QANTAS will slash about 2000 jobs next week as the national carrier seeks to offset cost pressures caused by the crippling fuel crisis.

The belt tightening also will include cutting loss-making flight routes from both domestic and international schedules.

The economic situation confronting the airline is so grim senior managers, flight crew, engineers and ground staff will be included on the hit list.

The cuts are expected to affect 5 per cent of the carrier's 36,000-strong worldwide workforce.

Qantas chief executive Geoff Dixon told workers this week rocketing fuel prices had changed forever the way Qantas did business.

Qantas last month pruned about 100 staff, cut services and agreed to retire four aged 747 jumbos.

Since then, the cost of refined jet kerosene has leapt even higher on the Singapore index, the benchmark for Asia-Pacific airlines, from $US171.45 a barrel to the July 3 record of $US181.43.

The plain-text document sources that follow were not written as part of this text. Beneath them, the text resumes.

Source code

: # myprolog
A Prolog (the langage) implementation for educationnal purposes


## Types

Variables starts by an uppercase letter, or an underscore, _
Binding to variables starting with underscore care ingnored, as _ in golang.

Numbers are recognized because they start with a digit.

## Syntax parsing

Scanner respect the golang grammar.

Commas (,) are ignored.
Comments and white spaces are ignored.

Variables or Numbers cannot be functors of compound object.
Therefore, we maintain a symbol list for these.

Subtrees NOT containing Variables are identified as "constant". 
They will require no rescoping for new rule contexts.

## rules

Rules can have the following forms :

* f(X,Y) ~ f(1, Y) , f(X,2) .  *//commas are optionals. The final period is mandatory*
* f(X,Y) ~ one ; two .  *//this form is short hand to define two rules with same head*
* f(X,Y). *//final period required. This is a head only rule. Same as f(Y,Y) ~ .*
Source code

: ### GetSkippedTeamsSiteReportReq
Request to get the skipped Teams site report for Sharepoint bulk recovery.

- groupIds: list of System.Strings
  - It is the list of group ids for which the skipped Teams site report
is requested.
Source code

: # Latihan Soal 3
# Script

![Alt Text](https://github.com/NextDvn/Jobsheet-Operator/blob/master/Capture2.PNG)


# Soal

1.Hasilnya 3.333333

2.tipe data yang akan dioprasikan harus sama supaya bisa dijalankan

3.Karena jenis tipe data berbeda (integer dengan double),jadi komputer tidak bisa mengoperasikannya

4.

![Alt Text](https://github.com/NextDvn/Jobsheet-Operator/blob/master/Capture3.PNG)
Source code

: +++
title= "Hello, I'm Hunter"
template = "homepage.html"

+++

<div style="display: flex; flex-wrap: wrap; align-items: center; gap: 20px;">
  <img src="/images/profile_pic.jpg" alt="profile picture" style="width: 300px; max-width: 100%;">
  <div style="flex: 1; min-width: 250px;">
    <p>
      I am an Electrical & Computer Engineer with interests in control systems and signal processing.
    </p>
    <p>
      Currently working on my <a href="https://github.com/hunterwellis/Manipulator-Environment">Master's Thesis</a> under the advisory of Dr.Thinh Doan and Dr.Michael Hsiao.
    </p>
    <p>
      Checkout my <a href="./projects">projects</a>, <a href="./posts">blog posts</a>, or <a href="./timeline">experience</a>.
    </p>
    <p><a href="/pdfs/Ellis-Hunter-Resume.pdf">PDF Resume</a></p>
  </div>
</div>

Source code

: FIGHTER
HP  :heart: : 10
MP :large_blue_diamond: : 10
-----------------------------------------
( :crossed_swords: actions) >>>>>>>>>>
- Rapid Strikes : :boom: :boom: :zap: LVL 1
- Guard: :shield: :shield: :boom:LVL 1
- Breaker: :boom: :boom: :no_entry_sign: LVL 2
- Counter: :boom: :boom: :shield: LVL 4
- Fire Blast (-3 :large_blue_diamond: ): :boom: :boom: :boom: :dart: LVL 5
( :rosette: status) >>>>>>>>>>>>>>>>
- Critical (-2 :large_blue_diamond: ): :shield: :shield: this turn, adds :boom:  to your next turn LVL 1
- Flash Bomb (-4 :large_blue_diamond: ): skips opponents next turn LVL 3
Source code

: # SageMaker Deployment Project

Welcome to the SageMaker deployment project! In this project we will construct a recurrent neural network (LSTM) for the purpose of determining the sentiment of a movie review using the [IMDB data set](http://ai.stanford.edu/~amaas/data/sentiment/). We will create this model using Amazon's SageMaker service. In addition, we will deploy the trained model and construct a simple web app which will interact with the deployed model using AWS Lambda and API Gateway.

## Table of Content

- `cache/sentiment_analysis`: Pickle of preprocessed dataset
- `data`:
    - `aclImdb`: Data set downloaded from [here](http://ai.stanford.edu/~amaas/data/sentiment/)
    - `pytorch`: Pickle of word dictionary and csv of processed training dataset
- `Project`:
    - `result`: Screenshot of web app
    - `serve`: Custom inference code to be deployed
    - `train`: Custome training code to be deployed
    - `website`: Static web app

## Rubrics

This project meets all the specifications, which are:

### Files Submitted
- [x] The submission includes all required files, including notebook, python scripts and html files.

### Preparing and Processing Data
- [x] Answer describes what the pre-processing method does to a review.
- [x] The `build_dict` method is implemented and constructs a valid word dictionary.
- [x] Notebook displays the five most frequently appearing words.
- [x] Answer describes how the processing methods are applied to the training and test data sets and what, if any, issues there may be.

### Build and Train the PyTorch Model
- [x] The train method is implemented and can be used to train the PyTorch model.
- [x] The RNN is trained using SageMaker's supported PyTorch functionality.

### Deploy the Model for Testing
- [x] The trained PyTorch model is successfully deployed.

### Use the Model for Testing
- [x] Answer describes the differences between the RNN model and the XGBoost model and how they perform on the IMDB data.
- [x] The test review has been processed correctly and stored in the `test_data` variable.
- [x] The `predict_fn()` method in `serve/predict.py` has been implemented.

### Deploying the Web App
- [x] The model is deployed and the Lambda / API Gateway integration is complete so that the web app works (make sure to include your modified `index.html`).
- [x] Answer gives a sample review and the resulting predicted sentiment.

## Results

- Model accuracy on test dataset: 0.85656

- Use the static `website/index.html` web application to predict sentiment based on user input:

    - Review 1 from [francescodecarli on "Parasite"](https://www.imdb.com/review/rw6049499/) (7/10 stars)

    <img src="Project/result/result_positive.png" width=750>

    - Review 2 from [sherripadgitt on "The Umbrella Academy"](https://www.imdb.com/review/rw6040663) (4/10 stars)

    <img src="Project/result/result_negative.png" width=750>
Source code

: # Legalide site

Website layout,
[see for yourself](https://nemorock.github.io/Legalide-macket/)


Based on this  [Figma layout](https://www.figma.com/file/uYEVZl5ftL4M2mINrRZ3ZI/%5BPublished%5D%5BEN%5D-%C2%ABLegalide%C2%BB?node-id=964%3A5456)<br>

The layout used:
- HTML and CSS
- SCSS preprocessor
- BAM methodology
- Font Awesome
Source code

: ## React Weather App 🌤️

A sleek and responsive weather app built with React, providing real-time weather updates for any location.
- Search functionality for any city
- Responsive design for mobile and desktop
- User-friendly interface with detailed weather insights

Jet fuel yesterday traded at $US175.25.

The fact fuel continues to hover above $US170 a barrel means the Qantas and Jetstar fuel bill will double to more than $2 billion this financial year.

Next week's cuts come as the airline and the International Airline Pilots Association agreed to a new pay deal that will hand long-haul pilots an annual 3 per cent pay rise, plus a 1 per cent increase in company superannuation contributions each year for the next five.

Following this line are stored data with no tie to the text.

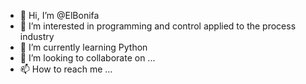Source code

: - 👋 Hi, I’m @ElBonifa
- 👀 I’m interested in programming and control applied to the process industry
- 🌱 I’m currently learning Python 
- 💞️ I’m looking to collaborate on ...
- 📫 How to reach me ...

<!---
ElBonifa/ElBonifa is a ✨ special ✨ repository because its `README.md` (this file) appears on your GitHub profile.
You can click the Preview link to take a look at your changes.
--->
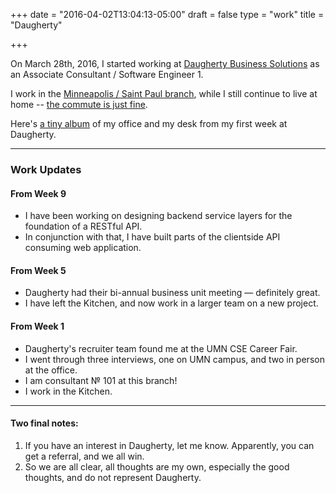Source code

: +++
date = "2016-04-02T13:04:13-05:00"
draft = false
type = "work"
title = "Daugherty"

+++



On March 28th, 2016, I started working at [Daugherty Business Solutions](https://www.daugherty.com/) as an Associate Consultant / Software Engineer 1.

I work in the [Minneapolis / Saint Paul branch](https://www.daugherty.com/about-us/locations/minneapolis/), while I still continue to live at home -- [the commute is just fine](http://adept.work/daughertyroute).

Here's [a tiny album](https://goo.gl/photos/XHFAkCFaUq9wGX7B6) of my office and my desk from my first week at Daugherty.

---

### Work Updates

#### From Week 9

- I have been working on designing backend service layers for the foundation of a RESTful API.
- In conjunction with that, I have built parts of the clientside API consuming web application.

#### From Week 5

- Daugherty had their bi-annual business unit meeting &mdash; definitely great.
- I have left the Kitchen, and now work in a larger team on a new project.

#### From Week 1

- Daugherty's recruiter team found me at the UMN CSE Career Fair.
- I went through three interviews, one on UMN campus, and two in person at the office.
- I am consultant &numero; 101 at this branch!
- I work in the Kitchen.

---

#### Two final notes:

1. If you have an interest in Daugherty, let me know. Apparently, you can get a referral, and we all win.
2. So we are all clear, all thoughts are my own, especially the good thoughts, and do not represent Daugherty.
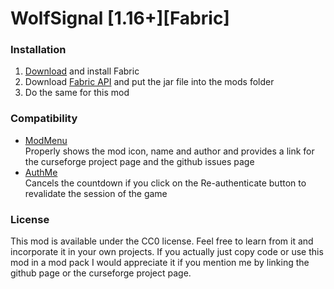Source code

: # WolfSignal [1.16+][Fabric]

### Installation

1. [Download](https://fabricmc.net/use/) and install Fabric
2. Download [Fabric API](https://www.curseforge.com/minecraft/mc-mods/fabric-api) and put the jar file into the mods folder
3. Do the same for this mod

### Compatibility

* [ModMenu](https://www.curseforge.com/minecraft/mc-mods/modmenu) <br>
  Properly shows the mod icon, name and author
  and provides a link for the curseforge project page and the github issues page
* [AuthMe](https://www.curseforge.com/minecraft/mc-mods/auth-me) <br>
  Cancels the countdown if you click on the Re-authenticate button to revalidate the session of the game

### License

This mod is available under the CC0 license.
Feel free to learn from it and incorporate it in your own projects.
If you actually just copy code or use this mod in a mod pack I would appreciate it if you mention me
by linking the github page or the curseforge project page.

The pay deal is expected to put pressure on the airline's 1500 engineers, who have taken industrial action in support of a 5 per cent pay rise, which Qantas argues is outside its wages policy.

"The overall view of our industry is dire," Mr Dixon said.

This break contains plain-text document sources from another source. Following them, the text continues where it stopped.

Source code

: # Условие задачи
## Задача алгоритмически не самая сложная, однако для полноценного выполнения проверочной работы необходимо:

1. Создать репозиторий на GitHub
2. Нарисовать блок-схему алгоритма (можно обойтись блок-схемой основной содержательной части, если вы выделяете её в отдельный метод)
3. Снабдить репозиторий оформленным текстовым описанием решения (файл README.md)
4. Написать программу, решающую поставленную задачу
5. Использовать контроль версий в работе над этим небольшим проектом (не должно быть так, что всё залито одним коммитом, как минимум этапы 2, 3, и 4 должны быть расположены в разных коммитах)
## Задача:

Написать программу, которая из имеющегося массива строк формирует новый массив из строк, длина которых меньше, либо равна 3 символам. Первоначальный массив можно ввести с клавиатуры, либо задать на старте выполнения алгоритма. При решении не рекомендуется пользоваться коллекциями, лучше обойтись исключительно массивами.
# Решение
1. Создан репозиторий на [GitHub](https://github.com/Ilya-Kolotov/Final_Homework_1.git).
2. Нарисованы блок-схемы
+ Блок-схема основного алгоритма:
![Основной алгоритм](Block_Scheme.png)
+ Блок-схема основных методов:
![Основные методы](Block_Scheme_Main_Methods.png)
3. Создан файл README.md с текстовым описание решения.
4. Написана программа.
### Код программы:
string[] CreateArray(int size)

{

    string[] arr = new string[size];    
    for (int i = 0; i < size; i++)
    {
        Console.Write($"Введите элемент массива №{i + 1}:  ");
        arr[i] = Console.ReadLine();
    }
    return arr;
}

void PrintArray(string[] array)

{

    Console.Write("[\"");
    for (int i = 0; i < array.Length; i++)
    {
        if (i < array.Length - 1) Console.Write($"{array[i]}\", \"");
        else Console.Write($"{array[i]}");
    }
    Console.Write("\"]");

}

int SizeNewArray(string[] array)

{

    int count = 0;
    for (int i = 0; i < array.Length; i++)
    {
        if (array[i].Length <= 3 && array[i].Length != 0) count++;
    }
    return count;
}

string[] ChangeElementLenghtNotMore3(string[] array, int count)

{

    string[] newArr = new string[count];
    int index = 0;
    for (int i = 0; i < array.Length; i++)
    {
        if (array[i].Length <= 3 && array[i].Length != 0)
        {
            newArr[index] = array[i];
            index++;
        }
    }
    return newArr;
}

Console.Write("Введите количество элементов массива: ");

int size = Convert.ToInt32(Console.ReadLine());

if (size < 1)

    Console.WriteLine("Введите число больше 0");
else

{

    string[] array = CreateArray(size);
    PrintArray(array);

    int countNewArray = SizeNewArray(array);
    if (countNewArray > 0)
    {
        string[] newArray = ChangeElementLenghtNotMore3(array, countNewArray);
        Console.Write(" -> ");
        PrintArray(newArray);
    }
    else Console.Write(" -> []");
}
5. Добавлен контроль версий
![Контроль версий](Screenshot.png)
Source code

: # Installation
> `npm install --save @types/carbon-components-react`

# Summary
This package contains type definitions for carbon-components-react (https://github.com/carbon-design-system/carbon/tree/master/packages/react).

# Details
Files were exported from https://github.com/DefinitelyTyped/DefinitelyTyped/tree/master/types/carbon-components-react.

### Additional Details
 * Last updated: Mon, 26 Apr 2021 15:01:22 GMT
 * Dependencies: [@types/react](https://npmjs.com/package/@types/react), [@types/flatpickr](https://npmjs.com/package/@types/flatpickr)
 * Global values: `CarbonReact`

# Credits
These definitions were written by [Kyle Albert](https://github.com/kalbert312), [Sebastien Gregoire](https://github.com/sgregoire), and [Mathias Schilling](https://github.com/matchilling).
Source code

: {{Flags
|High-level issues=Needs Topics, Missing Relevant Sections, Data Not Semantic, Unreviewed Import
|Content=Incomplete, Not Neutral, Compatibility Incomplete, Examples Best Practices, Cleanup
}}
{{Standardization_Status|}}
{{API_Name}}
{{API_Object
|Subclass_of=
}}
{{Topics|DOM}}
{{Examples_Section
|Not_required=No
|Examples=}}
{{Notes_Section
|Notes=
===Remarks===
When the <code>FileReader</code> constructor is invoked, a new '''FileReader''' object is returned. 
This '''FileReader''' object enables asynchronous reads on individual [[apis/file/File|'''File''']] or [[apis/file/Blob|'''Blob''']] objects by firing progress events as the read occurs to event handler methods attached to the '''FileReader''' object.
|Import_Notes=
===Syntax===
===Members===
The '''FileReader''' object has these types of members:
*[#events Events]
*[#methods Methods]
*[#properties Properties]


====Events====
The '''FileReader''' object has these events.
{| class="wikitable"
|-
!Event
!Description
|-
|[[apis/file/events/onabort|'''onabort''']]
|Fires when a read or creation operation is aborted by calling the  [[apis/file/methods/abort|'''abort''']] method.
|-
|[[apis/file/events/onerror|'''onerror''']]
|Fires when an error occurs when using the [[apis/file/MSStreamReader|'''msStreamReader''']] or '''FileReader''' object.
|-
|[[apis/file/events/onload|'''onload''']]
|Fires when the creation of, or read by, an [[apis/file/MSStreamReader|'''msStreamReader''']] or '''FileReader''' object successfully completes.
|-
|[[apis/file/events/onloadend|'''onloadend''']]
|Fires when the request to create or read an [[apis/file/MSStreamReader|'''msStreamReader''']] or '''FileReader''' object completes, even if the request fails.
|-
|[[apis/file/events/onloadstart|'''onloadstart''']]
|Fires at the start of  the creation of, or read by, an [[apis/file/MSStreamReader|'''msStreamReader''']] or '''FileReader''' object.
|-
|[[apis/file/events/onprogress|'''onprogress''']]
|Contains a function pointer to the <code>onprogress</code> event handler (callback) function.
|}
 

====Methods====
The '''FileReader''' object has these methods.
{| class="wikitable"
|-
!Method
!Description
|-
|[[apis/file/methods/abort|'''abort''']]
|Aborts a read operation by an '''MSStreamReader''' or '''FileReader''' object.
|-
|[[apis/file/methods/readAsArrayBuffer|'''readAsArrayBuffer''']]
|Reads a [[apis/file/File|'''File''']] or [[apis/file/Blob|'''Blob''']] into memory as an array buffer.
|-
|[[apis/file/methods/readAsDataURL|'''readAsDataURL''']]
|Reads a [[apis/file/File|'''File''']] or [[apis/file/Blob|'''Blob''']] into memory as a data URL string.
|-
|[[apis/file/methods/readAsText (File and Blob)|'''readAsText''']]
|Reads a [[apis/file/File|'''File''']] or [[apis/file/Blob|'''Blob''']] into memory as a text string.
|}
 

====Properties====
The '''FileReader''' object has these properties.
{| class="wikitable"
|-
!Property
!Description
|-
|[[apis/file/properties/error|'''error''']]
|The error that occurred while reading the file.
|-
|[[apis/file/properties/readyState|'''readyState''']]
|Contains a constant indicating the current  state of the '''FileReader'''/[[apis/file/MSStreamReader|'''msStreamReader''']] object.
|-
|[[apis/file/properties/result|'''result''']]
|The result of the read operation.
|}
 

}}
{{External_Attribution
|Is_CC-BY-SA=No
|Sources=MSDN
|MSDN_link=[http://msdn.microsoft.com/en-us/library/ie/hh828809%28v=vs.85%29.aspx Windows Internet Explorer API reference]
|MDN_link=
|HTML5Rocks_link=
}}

No surprise really considering the current climate. I believe more jobs will follow soon, particularly workshop engineers, some training staff and associated management as they can be outsourced at cheaper rates.

NickN
17th July 2008, 01:10 PM
Gotta feel sorry for them.

Someone really has to re-invent the way oil is priced. The speculative way with which traders currently bargain needs to be shed. After all, why should an argument between the US/Israel and Iran be reason to up the prices. (This was one of the latest reasons for the price going up). Nothing has even happened yet!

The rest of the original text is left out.